Is it possible to get information about index update times using performance_schema?
It seems like there are no instruments for stages that may reflect such information.
Even if there is something in performance_schema, it would be incomplete.
Non-UNIQUE secondary indexes are handled thus:
An INSERT starts.
Any UNIQUE indexes (including the PRIMARY KEY) are immediately checked for "dup key".
Other index changes are put into the "change buffer".
The INSERT returns to the client.
The Change Buffer is a portion of the buffer_pool (default: 25%) where such index modifications are held. Eventually, they will be batched up for updating the actual blocks of the index's BTree.
In a good situation, many index updates will be combined into very few read-modify-write steps to update a block. In a poor case, each index update requires a separate read and write.
The I/O for the change buffer is done 'in the background' as is the eventual write of any changes to data blocks.
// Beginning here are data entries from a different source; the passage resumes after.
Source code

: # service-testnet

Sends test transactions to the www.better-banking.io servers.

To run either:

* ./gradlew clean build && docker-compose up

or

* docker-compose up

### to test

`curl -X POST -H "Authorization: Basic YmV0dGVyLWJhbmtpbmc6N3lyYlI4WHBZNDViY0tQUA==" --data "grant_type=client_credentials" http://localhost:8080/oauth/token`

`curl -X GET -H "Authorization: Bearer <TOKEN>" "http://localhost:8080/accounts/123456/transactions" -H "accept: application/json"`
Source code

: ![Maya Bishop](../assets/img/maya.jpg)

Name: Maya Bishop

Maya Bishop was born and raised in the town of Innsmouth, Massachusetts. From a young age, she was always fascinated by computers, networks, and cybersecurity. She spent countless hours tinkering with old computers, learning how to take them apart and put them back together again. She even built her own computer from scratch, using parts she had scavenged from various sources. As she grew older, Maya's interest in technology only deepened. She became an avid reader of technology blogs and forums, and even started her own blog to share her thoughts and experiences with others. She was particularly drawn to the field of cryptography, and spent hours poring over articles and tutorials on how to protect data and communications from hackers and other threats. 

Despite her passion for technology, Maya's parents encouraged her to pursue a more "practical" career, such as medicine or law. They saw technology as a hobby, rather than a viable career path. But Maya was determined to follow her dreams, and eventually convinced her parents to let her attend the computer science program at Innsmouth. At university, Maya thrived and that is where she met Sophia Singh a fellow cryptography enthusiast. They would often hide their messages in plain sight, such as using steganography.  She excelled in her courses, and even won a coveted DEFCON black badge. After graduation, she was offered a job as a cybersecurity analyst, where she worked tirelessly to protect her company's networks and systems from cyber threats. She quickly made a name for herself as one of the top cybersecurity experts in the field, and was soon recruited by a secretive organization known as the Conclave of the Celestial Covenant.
These cannot be realistically monitored in any way -- especially if there are different clients with different queries contributing to the same index or data blocks being updated.
Oh, meanwhile, any index lookups need to look both in the on-disk (or cached in buffer_pool) blocks and the change buffer. This makes an index lookup faster or slower, depending on various things unrelated to the operation in hand.
I have a table which already contains an index in MySQL. I added some rows to the table, do I need to re-index the table somehow or does MySQL do this for me automatically?
This would be done automatically. This is the reason, why sometimes we don't want to create indexes -- rebuilding of parts of indexes on inserting have small but not empty overhead in performance.
If you define an index in MySQL then it will always reflect the current state of the database unless you have deliberately disabled indexing. As soon as indexing is re-enabled, the index will be brought up to date. Usually indexing is only disabled during large insertions for performance reasons.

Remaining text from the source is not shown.